- _TASK REQUIREMENTS_
Check each line of the data, and copy those where "teste" appears.

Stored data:
• • • •
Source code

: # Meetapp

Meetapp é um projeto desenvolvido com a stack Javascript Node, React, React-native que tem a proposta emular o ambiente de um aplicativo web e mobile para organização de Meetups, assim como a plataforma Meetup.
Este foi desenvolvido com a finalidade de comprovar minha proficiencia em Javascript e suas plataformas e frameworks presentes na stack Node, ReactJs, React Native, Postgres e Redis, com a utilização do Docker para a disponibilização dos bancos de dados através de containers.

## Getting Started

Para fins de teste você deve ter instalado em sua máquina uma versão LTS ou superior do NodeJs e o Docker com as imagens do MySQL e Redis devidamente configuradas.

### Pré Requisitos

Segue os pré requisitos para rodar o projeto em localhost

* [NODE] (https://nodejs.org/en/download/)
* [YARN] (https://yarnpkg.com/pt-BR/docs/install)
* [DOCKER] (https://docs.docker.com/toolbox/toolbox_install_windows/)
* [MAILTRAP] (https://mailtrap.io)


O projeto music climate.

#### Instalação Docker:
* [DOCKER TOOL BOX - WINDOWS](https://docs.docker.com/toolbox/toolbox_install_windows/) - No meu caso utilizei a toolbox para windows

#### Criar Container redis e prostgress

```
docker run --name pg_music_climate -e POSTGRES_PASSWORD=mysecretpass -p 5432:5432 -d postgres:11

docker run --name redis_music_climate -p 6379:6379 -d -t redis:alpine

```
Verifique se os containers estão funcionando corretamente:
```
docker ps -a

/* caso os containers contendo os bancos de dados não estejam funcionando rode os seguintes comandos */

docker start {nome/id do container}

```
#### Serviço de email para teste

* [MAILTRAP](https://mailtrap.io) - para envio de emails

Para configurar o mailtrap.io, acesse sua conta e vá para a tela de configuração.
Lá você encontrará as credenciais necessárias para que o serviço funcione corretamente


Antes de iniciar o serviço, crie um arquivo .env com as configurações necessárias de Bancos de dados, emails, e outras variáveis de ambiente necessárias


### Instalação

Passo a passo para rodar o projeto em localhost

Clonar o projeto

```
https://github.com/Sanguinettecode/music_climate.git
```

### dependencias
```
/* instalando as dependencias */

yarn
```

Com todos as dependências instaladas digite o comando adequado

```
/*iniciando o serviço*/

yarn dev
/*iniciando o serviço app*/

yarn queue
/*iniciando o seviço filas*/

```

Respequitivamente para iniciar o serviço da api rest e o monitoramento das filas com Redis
• • • •
- _SOLUTION FOR THIS PROBLEM_
Para fins de teste você deve ter instalado em sua máquina uma versão LTS ou superior do NodeJs e o Docker com as imagens do MySQL e Redis devidamente configuradas.
#### Serviço de email para teste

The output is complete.